■ **WHAT TO PRODUCE**:
Write out every record again, exactly.

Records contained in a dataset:
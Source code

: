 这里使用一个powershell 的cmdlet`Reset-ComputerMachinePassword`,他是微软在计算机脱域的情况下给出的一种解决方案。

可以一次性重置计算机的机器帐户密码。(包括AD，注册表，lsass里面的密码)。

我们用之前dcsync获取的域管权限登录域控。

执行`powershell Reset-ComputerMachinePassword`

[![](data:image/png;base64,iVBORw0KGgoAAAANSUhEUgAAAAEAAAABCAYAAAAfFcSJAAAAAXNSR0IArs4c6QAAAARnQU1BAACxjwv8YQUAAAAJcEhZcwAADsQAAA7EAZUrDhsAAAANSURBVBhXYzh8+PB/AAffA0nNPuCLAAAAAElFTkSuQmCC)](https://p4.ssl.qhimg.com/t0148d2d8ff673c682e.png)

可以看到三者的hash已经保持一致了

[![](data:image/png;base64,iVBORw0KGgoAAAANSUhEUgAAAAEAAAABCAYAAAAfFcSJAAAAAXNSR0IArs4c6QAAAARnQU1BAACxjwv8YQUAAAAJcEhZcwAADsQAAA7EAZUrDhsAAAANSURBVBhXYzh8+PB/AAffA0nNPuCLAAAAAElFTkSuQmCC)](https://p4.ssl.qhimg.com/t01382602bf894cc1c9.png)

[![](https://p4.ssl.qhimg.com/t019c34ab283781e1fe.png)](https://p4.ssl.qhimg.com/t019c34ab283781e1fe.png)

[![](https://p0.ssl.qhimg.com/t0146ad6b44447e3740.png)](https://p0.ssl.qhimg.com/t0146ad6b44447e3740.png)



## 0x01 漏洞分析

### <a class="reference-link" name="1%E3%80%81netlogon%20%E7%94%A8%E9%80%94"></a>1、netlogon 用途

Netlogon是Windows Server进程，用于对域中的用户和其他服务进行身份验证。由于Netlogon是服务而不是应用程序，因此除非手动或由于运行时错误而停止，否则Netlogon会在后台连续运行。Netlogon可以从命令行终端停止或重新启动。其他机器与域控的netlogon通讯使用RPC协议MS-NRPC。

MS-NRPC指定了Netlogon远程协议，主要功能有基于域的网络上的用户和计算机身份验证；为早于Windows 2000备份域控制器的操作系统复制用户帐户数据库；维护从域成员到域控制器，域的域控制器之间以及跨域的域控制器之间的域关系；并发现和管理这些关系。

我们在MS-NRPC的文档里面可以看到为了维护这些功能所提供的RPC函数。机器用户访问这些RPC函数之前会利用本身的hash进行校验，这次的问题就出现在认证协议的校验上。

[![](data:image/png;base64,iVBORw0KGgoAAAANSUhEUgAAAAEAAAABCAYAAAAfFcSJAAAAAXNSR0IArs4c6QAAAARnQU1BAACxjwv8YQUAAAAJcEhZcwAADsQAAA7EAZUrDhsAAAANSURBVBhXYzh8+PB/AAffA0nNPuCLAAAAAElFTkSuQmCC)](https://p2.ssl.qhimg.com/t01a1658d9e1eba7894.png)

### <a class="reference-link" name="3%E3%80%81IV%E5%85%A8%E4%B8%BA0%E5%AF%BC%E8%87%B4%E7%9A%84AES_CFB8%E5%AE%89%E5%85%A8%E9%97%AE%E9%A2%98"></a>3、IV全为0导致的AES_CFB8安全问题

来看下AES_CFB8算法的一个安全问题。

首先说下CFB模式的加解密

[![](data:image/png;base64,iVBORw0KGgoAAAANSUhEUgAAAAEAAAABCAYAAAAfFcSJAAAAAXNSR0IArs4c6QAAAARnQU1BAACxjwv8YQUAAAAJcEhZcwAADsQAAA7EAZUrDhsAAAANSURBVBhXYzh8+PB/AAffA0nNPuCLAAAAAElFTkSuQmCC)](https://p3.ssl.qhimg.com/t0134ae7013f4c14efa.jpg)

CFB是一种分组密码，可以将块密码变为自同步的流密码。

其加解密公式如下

■ **OUTPUT OF THE EXERCISE**:
Source code

: 这里使用一个powershell 的cmdlet`Reset-ComputerMachinePassword`,他是微软在计算机脱域的情况下给出的一种解决方案。

可以一次性重置计算机的机器帐户密码。(包括AD，注册表，lsass里面的密码)。

我们用之前dcsync获取的域管权限登录域控。

执行`powershell Reset-ComputerMachinePassword`

[![](data:image/png;base64,iVBORw0KGgoAAAANSUhEUgAAAAEAAAABCAYAAAAfFcSJAAAAAXNSR0IArs4c6QAAAARnQU1BAACxjwv8YQUAAAAJcEhZcwAADsQAAA7EAZUrDhsAAAANSURBVBhXYzh8+PB/AAffA0nNPuCLAAAAAElFTkSuQmCC)](https://p4.ssl.qhimg.com/t0148d2d8ff673c682e.png)

可以看到三者的hash已经保持一致了

[![](data:image/png;base64,iVBORw0KGgoAAAANSUhEUgAAAAEAAAABCAYAAAAfFcSJAAAAAXNSR0IArs4c6QAAAARnQU1BAACxjwv8YQUAAAAJcEhZcwAADsQAAA7EAZUrDhsAAAANSURBVBhXYzh8+PB/AAffA0nNPuCLAAAAAElFTkSuQmCC)](https://p4.ssl.qhimg.com/t01382602bf894cc1c9.png)

[![](https://p4.ssl.qhimg.com/t019c34ab283781e1fe.png)](https://p4.ssl.qhimg.com/t019c34ab283781e1fe.png)

[![](https://p0.ssl.qhimg.com/t0146ad6b44447e3740.png)](https://p0.ssl.qhimg.com/t0146ad6b44447e3740.png)



## 0x01 漏洞分析

### <a class="reference-link" name="1%E3%80%81netlogon%20%E7%94%A8%E9%80%94"></a>1、netlogon 用途

Netlogon是Windows Server进程，用于对域中的用户和其他服务进行身份验证。由于Netlogon是服务而不是应用程序，因此除非手动或由于运行时错误而停止，否则Netlogon会在后台连续运行。Netlogon可以从命令行终端停止或重新启动。其他机器与域控的netlogon通讯使用RPC协议MS-NRPC。

MS-NRPC指定了Netlogon远程协议，主要功能有基于域的网络上的用户和计算机身份验证；为早于Windows 2000备份域控制器的操作系统复制用户帐户数据库；维护从域成员到域控制器，域的域控制器之间以及跨域的域控制器之间的域关系；并发现和管理这些关系。

我们在MS-NRPC的文档里面可以看到为了维护这些功能所提供的RPC函数。机器用户访问这些RPC函数之前会利用本身的hash进行校验，这次的问题就出现在认证协议的校验上。

[![](data:image/png;base64,iVBORw0KGgoAAAANSUhEUgAAAAEAAAABCAYAAAAfFcSJAAAAAXNSR0IArs4c6QAAAARnQU1BAACxjwv8YQUAAAAJcEhZcwAADsQAAA7EAZUrDhsAAAANSURBVBhXYzh8+PB/AAffA0nNPuCLAAAAAElFTkSuQmCC)](https://p2.ssl.qhimg.com/t01a1658d9e1eba7894.png)

### <a class="reference-link" name="3%E3%80%81IV%E5%85%A8%E4%B8%BA0%E5%AF%BC%E8%87%B4%E7%9A%84AES_CFB8%E5%AE%89%E5%85%A8%E9%97%AE%E9%A2%98"></a>3、IV全为0导致的AES_CFB8安全问题

来看下AES_CFB8算法的一个安全问题。

首先说下CFB模式的加解密

[![](data:image/png;base64,iVBORw0KGgoAAAANSUhEUgAAAAEAAAABCAYAAAAfFcSJAAAAAXNSR0IArs4c6QAAAARnQU1BAACxjwv8YQUAAAAJcEhZcwAADsQAAA7EAZUrDhsAAAANSURBVBhXYzh8+PB/AAffA0nNPuCLAAAAAElFTkSuQmCC)](https://p3.ssl.qhimg.com/t0134ae7013f4c14efa.jpg)

CFB是一种分组密码，可以将块密码变为自同步的流密码。

其加解密公式如下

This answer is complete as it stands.